Saturday, July 12, 2014

Great Adventure


In the last six days hundreds of children's names have been written in the Lambs Book of Life, I have acquired hundreds of sweet brothers and sisters in Christ, and hundreds of souls have been redeemed and ransomed for eternity. While I totally rejoice over the huge numbers of decisions for Christ, it really isn't about that. One would be enough to make all of this worth it, The coolest part is that these children get it. They understand the fact that without a Savior who hung on a cross, bore our sin and shame, and then rose from the grave three days later we would be eternally separated from our Father. They get the fact that we can't ever be "good enough" to earn our way to heaven. They get that it is by grace through faith that we have been saved. I so long to have a faith like they do- to be so excited and in love with the One who redeemed my soul and saved me from my self that I just can't help but tell everyone I come in contact with about the life changing reality that I have encountered. 
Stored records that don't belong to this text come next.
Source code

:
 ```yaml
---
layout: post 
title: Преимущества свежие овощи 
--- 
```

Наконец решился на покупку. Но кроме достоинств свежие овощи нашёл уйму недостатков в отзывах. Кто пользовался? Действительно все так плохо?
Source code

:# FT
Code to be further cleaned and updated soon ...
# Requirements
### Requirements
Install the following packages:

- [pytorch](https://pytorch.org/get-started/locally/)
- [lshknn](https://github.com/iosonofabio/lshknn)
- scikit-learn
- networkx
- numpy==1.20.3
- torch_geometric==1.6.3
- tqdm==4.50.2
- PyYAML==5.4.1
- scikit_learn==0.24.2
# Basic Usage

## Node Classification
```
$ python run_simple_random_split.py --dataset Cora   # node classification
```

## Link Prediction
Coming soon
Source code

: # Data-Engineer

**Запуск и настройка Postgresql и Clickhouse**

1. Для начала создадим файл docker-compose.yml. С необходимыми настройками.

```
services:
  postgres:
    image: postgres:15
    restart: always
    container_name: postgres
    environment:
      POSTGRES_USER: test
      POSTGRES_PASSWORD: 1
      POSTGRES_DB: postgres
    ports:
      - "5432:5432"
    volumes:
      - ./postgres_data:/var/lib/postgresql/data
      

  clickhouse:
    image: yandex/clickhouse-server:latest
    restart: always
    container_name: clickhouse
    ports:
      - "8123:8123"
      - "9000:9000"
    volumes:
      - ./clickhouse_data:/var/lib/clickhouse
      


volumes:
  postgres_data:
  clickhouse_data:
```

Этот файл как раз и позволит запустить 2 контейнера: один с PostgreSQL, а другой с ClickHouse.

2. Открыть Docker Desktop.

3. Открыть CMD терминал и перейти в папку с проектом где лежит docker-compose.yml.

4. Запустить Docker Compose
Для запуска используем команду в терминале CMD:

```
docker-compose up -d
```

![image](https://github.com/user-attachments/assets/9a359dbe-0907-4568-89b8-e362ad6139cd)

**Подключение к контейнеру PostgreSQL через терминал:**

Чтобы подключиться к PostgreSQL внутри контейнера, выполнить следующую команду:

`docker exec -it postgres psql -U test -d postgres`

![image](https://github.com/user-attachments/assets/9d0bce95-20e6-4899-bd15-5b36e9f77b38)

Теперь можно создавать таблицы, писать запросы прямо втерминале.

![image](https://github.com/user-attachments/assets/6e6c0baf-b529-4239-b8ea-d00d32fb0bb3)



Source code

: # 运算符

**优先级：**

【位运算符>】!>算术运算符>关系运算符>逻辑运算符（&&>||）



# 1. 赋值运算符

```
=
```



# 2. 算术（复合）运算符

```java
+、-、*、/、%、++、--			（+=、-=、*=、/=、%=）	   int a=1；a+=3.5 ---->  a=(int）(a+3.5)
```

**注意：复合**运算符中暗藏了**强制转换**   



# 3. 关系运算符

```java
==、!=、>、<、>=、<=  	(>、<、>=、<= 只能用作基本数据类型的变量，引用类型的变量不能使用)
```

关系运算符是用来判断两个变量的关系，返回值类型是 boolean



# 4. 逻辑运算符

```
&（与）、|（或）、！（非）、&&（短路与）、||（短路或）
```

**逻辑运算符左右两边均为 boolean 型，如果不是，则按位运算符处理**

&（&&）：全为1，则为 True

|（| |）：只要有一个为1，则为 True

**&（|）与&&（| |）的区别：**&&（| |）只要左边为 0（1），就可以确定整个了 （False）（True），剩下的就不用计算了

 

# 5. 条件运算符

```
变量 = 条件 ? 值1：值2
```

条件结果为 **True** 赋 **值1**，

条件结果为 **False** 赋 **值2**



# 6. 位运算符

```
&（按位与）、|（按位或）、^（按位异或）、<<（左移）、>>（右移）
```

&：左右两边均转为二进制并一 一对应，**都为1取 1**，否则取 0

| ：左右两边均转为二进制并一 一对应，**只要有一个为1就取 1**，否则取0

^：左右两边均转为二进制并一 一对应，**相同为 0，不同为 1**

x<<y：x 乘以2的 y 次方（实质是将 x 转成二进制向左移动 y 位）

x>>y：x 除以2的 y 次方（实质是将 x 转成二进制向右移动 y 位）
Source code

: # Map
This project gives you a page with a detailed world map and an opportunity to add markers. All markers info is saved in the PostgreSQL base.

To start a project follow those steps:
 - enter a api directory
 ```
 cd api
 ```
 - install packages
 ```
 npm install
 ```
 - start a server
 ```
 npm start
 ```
Last night as I was driving to Summer fest - the culmination of our weeklong outreach known as the Great Adventure- I was moved to tears as I imagined all these children standing at the throne of Christ. What gets me every time is that Jesus won't just tolerate these children, but He does and always will delight in their presence. They are precious in his sight. I love that. All these emotions were kind of overwhelming last night and I was having a hard time putting my thoughts to words, but as I was doing my quiet time this morning I came across Psalm 63:3 for what feels like the millionth time, but this time it struck me differently.  As I sat completely exhausted from this weeks happenings, with no voice,  I couldn't help but praise the God who brings beauty out of brokenness and life from death. That is what happened this week. Life sprouted up from the cracks of this dried up Earth and beauty and hope were discovered. The coolest part about all of this is the fact that it really has absolutely nothing to do with me. Regardless of my efforts or the time that I invested, God would have still received all the glory He deserves. He doesn't NEED me and my work to accomplish His will. He CHOOSES me and allows me to be a part of something He could so do on His own. My God is so cool.

 Psalm 63:3 Because your steadfast love is better than life,  my lips will praise you.